Secret Six #34: The Jagged End of the Chainsaw

Cover by Daniel LuVisi
Writer: Gail Simone
Penciller: J. Calafiore
Colorist: John Kalisz
Letterer: Travis Lanham

I follow the great Gail Simone on Twitter and there’s been a lot of talk recently on her work with Secret Six, a group of villainous anti-heroes that I really know nothing about I(and which sadly, is ending with the DC re-launch in September). Once again, as a very new fan of anything not directly Batman-related, I struggled for a bit with keeping track of each character and what their motives/goals were while reading this issue. But, as always, it was the strength of Simone’s writing that kept me entertained and thoroughly interested in this issue, even when I wasn’t completely sure what exactly was going on.

Secret Six #34 opened right in the middle of a tense situation: Knockout is being tortured by a murderous fanatic who claims he is doing God’s work by killing Knockout and, as Catman hints, a number of sex workers. The remainder of the Secret Six arrive to rescue Knockout and seek their own brand of justice on Knockout’s torturer.

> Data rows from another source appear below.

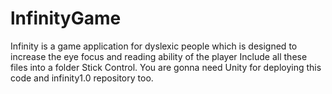 # lnfinityGame
 Infinity is a game application for dyslexic people which is designed to increase the eye focus and reading ability of the player
Include all these files into a folder Stick Control.
You are gonna need Unity for deploying this code and infinity1.0 repository too.
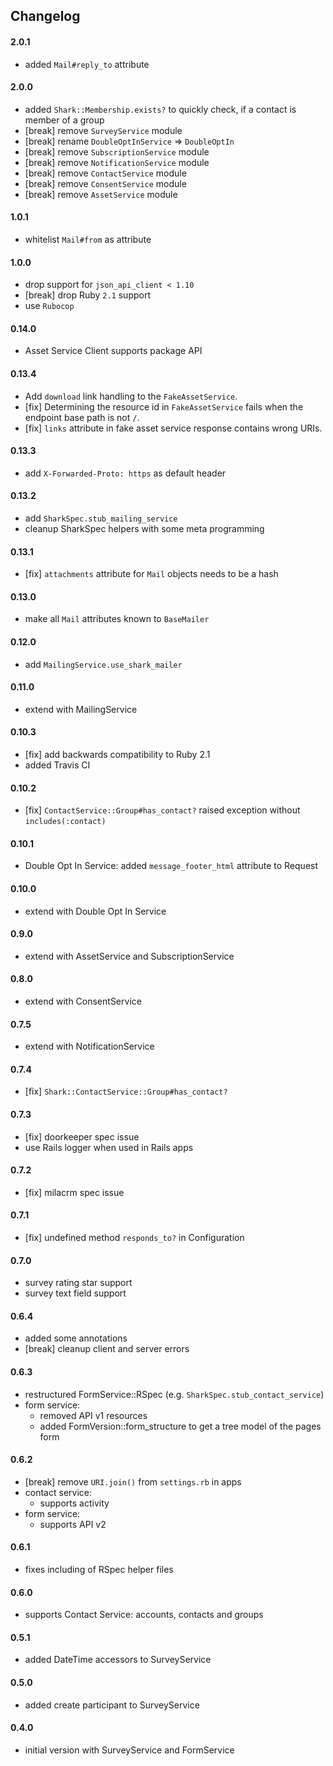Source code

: ## Changelog

#### 2.0.1
- added `Mail#reply_to` attribute

#### 2.0.0
- added `Shark::Membership.exists?` to quickly check, if a contact is member of a group
- [break] remove `SurveyService` module
- [break] rename `DoubleOptInService` => `DoubleOptIn`
- [break] remove `SubscriptionService` module
- [break] remove `NotificationService` module
- [break] remove `ContactService` module
- [break] remove `ConsentService` module
- [break] remove `AssetService` module

#### 1.0.1
- whitelist `Mail#from` as attribute

#### 1.0.0
- drop support for `json_api_client < 1.10`
- [break] drop Ruby `2.1` support
- use `Rubocop`

#### 0.14.0
- Asset Service Client supports package API

#### 0.13.4
- Add `download` link handling to the `FakeAssetService`.
- [fix] Determining the resource id in `FakeAssetService` fails when the endpoint base path is not `/`.
- [fix] `links` attribute in fake asset service response contains wrong URIs.

#### 0.13.3
- add `X-Forwarded-Proto: https` as default header

#### 0.13.2
- add `SharkSpec.stub_mailing_service`
- cleanup SharkSpec helpers with some meta programming

#### 0.13.1
- [fix] `attachments` attribute for `Mail` objects needs to be a hash

#### 0.13.0
- make all `Mail` attributes known to `BaseMailer`

#### 0.12.0
- add `MailingService.use_shark_mailer`

#### 0.11.0
- extend with MailingService

#### 0.10.3
- [fix] add backwards compatibility to Ruby 2.1
- added Travis CI

#### 0.10.2
- [fix] `ContactService::Group#has_contact?` raised exception without `includes(:contact)`

#### 0.10.1
- Double Opt In Service: added `message_footer_html` attribute to Request

#### 0.10.0
- extend with Double Opt In Service

#### 0.9.0
- extend with AssetService and SubscriptionService

#### 0.8.0
- extend with ConsentService

#### 0.7.5
- extend with NotificationService

#### 0.7.4
- [fix] `Shark::ContactService::Group#has_contact?`

#### 0.7.3
- [fix] doorkeeper spec issue
- use Rails logger when used in Rails apps

#### 0.7.2
- [fix] milacrm spec issue

#### 0.7.1
- [fix] undefined method `responds_to?` in Configuration

#### 0.7.0
- survey rating star support
- survey text field support

#### 0.6.4
- added some annotations
- [break] cleanup client and server errors

#### 0.6.3
- restructured FormService::RSpec (e.g. `SharkSpec.stub_contact_service`)
- form service:
  - removed API v1 resources
  - added FormVersion::form_structure to get a tree model of the pages form


#### 0.6.2
- [break] remove `URI.join()` from `settings.rb` in apps
- contact service:
    - supports activity
- form service:
    - supports API v2

#### 0.6.1
- fixes including of RSpec helper files

#### 0.6.0
- supports Contact Service: accounts, contacts and groups

#### 0.5.1
- added DateTime accessors to SurveyService

#### 0.5.0
- added create participant to SurveyService

#### 0.4.0
- initial version with SurveyService and FormService
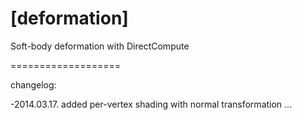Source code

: [deformation]
===================

Soft-body deformation with DirectCompute

===================

changelog:

-2014.03.17. added per-vertex shading with normal transformation
...
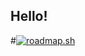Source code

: ## Hello!
#[![roadmap.sh](https://roadmap.sh/card/wide/66ababd419ba71f57bfc2f51?variant=dark&roadmaps=datastructures-and-algorithms%2Cios%2Cfull-stack%2Cdevrel)](https://roadmap.sh)

<!--
**Bryan0211/Bryan0211** is a ✨ _special_ ✨ repository because its `README.md` (this file) appears on your GitHub profile.

Here are some ideas to get you started:

- 🔭 I’m currently working on ...
- 🌱 I’m currently learning ...
- 👯 I’m looking to collaborate on ...
- 🤔 I’m looking for help with ...
- 💬 Ask me about ...
- 📫 How to reach me: ...
- 😄 Pronouns: ...
- ⚡ Fun fact: ...
-->
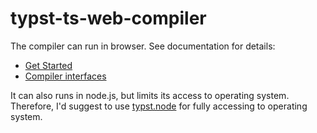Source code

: # typst-ts-web-compiler

The compiler can run in browser. See documentation for details:

- [Get Started](https://myriad-dreamin.github.io/typst.ts/cookery/get-started.html)
- [Compiler interfaces](https://myriad-dreamin.github.io/typst.ts/cookery/guide/compilers.html)

It can also runs in node.js, but limits its access to operating system. Therefore, I'd suggest to use [typst.node](https://github.com/Myriad-Dreamin/typst.ts/tree/main/packages/typst.node) for fully accessing to operating system.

As I’ve said before, Simone does not shy away from incorporating dark scenes of violence or extremely grim moments. I really appreciate that and find that instead of using violence as an exploitive measure, Simone manages to balance it and give the comic depth and a profound sense of despair. The violence in this comic is not glorified, which is a danger when it comes to comic books, but instead, treated as a grim reality of the Secret Six’s lives.

Another aspect that I really enjoyed here was the character of Bane. The only things I knew about Bane before this comic was that he once broke Batman’s back and that the painfully attractive Tom Hardy will be playing him in The Dark Knight Rises. I’ve talked about Bane before with some friends of mine who are more familiar with the character, and they always left me with the impression that just wasn’t that interesting a character. Perhaps as a Batman villain, insane characters like the Joker are just more fun to read but I thoroughly enjoyed what I read of Bane here in Secret Six #34. He was not at all like I expected; he was rather stoic and almost calming, though obviously deadly and a bit terrifying. I found Simone’s rendition of him as a character struggling to understand the ordinary things in life, such as how to eat a candied apple, endearing and also funny without being cloying. This issue definitely made me want to read more about Bane, especially before the new film is released.

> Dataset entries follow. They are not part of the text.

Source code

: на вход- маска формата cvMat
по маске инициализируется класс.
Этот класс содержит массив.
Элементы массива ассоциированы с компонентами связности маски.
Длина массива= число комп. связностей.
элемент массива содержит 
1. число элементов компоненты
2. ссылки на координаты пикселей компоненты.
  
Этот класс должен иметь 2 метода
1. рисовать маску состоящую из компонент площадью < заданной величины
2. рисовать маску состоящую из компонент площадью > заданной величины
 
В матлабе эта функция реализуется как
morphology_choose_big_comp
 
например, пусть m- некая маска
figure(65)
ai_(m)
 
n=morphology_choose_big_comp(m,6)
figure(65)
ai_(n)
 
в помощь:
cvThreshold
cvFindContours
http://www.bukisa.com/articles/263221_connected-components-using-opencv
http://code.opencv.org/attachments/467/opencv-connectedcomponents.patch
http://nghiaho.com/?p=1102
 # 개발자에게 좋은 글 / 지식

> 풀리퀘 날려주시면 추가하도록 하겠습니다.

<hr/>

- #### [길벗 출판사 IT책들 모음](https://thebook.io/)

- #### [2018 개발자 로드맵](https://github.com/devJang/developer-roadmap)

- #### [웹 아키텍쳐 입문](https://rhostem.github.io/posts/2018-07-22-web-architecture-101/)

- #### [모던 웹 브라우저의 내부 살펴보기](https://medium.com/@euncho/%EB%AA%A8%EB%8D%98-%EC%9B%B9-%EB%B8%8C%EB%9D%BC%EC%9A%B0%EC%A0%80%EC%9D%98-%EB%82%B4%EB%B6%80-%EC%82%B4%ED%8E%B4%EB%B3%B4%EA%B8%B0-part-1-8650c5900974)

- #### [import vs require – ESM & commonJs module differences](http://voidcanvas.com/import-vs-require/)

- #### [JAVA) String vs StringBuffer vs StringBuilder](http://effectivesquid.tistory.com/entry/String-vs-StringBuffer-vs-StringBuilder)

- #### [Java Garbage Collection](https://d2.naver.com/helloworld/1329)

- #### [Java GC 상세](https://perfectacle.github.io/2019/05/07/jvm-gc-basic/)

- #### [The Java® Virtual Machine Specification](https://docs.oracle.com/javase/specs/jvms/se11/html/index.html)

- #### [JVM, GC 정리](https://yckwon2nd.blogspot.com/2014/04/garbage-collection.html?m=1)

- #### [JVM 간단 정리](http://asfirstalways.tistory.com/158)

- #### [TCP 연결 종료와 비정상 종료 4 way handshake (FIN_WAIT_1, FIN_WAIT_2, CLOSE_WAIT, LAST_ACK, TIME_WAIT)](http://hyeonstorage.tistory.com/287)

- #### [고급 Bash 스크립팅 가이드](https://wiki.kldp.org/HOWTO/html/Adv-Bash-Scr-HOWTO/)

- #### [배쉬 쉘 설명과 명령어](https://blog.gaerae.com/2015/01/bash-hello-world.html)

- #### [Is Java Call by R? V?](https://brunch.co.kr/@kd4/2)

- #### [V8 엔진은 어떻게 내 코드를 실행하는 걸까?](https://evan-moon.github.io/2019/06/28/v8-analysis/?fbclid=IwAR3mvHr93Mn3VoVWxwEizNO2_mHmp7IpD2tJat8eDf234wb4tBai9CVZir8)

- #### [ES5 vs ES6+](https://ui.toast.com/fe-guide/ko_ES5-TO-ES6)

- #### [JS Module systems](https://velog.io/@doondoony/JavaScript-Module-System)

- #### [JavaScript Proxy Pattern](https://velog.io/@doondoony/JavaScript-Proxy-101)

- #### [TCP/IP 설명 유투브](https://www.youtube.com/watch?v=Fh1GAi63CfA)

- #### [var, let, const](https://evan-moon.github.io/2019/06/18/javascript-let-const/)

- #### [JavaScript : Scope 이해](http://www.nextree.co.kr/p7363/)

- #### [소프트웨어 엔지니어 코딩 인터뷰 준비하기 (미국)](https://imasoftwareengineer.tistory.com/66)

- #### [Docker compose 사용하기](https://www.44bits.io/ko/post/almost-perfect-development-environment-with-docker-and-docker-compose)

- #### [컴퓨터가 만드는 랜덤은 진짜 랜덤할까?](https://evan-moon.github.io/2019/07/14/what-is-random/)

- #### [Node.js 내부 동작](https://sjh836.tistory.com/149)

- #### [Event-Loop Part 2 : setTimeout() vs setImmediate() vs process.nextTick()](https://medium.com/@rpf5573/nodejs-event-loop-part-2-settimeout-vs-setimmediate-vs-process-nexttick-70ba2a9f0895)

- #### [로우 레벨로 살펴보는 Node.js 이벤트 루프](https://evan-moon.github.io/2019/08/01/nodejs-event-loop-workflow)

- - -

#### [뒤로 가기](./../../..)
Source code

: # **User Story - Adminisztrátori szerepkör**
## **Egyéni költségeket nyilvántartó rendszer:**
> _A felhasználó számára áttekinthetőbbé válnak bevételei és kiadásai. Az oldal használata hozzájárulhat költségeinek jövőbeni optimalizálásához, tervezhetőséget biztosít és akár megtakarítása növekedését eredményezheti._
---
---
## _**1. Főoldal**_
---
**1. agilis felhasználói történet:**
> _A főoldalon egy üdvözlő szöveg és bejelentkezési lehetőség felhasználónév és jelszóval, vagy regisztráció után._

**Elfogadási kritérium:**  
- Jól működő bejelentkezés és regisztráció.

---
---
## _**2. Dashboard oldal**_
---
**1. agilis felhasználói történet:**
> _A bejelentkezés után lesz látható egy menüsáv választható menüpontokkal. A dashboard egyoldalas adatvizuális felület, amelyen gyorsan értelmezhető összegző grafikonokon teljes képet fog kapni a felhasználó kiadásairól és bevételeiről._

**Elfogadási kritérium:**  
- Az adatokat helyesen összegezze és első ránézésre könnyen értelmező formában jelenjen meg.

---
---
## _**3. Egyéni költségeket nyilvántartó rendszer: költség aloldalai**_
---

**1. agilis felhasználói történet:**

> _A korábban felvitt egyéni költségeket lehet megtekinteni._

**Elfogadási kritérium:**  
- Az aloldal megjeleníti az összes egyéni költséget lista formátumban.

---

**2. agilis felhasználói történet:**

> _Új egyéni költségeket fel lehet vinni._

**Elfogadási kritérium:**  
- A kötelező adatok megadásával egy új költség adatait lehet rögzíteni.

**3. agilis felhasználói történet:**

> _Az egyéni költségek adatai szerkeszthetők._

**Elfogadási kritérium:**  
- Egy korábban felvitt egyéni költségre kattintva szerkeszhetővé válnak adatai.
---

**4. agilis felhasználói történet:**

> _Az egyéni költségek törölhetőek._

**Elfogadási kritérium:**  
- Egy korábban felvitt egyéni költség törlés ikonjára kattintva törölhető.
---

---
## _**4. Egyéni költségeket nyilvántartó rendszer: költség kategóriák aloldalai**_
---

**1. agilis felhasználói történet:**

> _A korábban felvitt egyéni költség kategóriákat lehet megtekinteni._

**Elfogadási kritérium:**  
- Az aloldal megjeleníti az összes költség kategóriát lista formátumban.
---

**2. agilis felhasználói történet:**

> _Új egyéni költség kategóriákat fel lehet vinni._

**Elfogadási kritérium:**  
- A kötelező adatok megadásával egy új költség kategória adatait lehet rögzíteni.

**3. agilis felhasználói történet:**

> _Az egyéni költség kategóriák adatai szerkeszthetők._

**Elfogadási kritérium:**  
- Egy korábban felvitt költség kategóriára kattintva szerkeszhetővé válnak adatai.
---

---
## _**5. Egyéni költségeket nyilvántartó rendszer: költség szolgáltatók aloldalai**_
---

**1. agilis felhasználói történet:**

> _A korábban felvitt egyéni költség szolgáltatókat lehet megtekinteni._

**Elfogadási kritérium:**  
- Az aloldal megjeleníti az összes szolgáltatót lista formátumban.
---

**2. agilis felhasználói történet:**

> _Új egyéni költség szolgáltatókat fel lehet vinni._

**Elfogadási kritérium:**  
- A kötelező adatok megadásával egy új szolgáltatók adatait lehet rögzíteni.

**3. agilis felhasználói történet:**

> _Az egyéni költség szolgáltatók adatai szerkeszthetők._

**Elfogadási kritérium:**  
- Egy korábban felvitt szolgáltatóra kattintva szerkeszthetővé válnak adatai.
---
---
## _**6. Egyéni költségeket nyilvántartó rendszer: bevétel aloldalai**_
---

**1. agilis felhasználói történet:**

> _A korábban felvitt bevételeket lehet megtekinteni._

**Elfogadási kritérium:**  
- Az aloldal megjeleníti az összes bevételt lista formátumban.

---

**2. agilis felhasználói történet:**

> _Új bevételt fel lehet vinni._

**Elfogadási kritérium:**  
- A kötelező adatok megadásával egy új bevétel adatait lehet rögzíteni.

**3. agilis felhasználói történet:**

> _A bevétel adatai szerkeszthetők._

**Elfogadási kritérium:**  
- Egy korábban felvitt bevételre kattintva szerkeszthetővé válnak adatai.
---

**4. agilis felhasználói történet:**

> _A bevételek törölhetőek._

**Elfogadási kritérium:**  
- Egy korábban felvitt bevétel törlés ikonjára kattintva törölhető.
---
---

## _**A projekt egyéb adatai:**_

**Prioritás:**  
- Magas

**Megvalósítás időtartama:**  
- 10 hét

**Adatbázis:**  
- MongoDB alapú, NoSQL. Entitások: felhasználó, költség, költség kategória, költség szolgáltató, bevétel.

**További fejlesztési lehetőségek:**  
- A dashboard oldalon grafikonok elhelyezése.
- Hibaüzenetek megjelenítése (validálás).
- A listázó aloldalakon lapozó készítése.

The art by Calafiore wasn’t anything new or impressive but it certainly wasn’t weak either. His interesting use of perspective in the panels definitely added to the work, along with Kalisz’s great use of lighting. The characters’ facial expressions were minute and communicative, an aspect that can sometimes be overlooked in a comic with multiple fight scenes such as this one.

Overall, I did not find my lack of background knowledge a major hindrance while reading Secret Six #34. Though I know I could’ve only benefitted from understanding a great deal more of the characters before reading this issue, I still found it a very strong, well-written and engaging work. It didn’t hurt that she managed to incorporate my favorite quote from the English mystic, Julian of Norwich into a comic book. If anything, this issue inspired me to read more of Simone’s run on the Secret Six as soon as possible.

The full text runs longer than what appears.